The sum will match. Ok. But the alternate sum will only match in absolute value.

If the messages are ... 4 5 6 and 5 6 7 ...

The sum of the two first values will be 5 + 6 = 11 in both cases.

But the alternate sum will be -5 + 6 = 1 and 5 - 6 = -1.

For the 2,4..-alternate sum you will have an issue...

You need other operation where the order doesn't matter. Like multiplication and XOR.

Answer 4

Not sure if I understand the question.

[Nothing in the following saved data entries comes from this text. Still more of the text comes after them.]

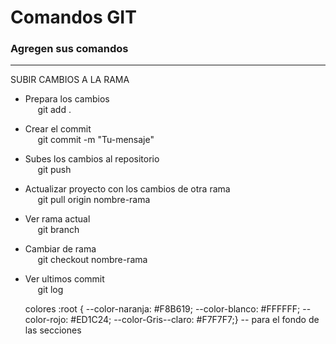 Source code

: # Comandos GIT
### Agregen sus comandos
-----------------------------------------------

SUBIR CAMBIOS A LA RAMA

- Prepara los cambios<br>
    &nbsp;&nbsp;&nbsp;&nbsp;&nbsp;git add .

- Crear el commit<br>
    &nbsp;&nbsp;&nbsp;&nbsp;&nbsp;git commit -m "Tu-mensaje"

- Subes los cambios al repositorio<br>
    &nbsp;&nbsp;&nbsp;&nbsp;&nbsp;git push

- Actualizar proyecto con los cambios de otra rama<br>
    &nbsp;&nbsp;&nbsp;&nbsp;&nbsp;git pull origin nombre-rama

- Ver rama actual<br>
    &nbsp;&nbsp;&nbsp;&nbsp;&nbsp;git branch

- Cambiar de rama<br>
    &nbsp;&nbsp;&nbsp;&nbsp;&nbsp;git checkout nombre-rama

- Ver ultimos commit<br>
    &nbsp;&nbsp;&nbsp;&nbsp;&nbsp;git log


    colores
     :root {
        --color-naranja: #F8B619;
        --color-blanco: #FFFFFF;
        --color-rojo: #ED1C24; 
        --color-Gris--claro: #F7F7F7;} -- para el fondo de las secciones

I'll guess the following: Take 2 strings, A and B , if correspondence C exists, then D = A + (B - C) .

class Program
{
    static void Main(string[] args)
    {
        Test test = new Test();

        string a = "ATTAGACCTGCCGGAA";
        string b = "GCCGGAATAC";

        string match = test.Match(a, b); // GCCGGAA

        if (match != null)
        {
            string c = a + b.Remove(b.IndexOf(match), match.Length); // ATTAGACCTGCCGGAATAC

            Console.WriteLine(c);
        }
    }
}

class Test
{
    public string Match(string a, string b)
    {
        if (a == null)
        {
            throw new ArgumentNullException("a");
        }

        if (b == null)
        {
            throw new ArgumentNullException("b");
        }

        string best = null;

        for (int i = 0; i < b.Length; i++)
        {
            string match = Match(a, b, i);

            if (match != null && (best == null || match.Length > best.Length))
            {
                best = match;
            }
        }

        return best;
    }

    private string Match(string a, string b, int offset)
    {
        string best = null;

        for (int i = offset; i < b.Length; i++)
        {
            string s = b.Substring(offset, (i - offset) + 1);
            int index = a.IndexOf(s);

            if (index != -1)
            {
                best = s;
            }
        }

        return best;
    }
}

If you want a more optimal version, then modify Test to return an index.

Answer 5

Here's mine. I think it's the most concise, and I don't see a way of making it more efficient

string  Merge(string a, string b)
{
    // Assumes A is always longer.

    for(int i =b.Length; i >0; --i)
    {
        if (a.EndsWith(b.Substring(0,i)))
            return a + b.Substring(i);
    }

    return null;
}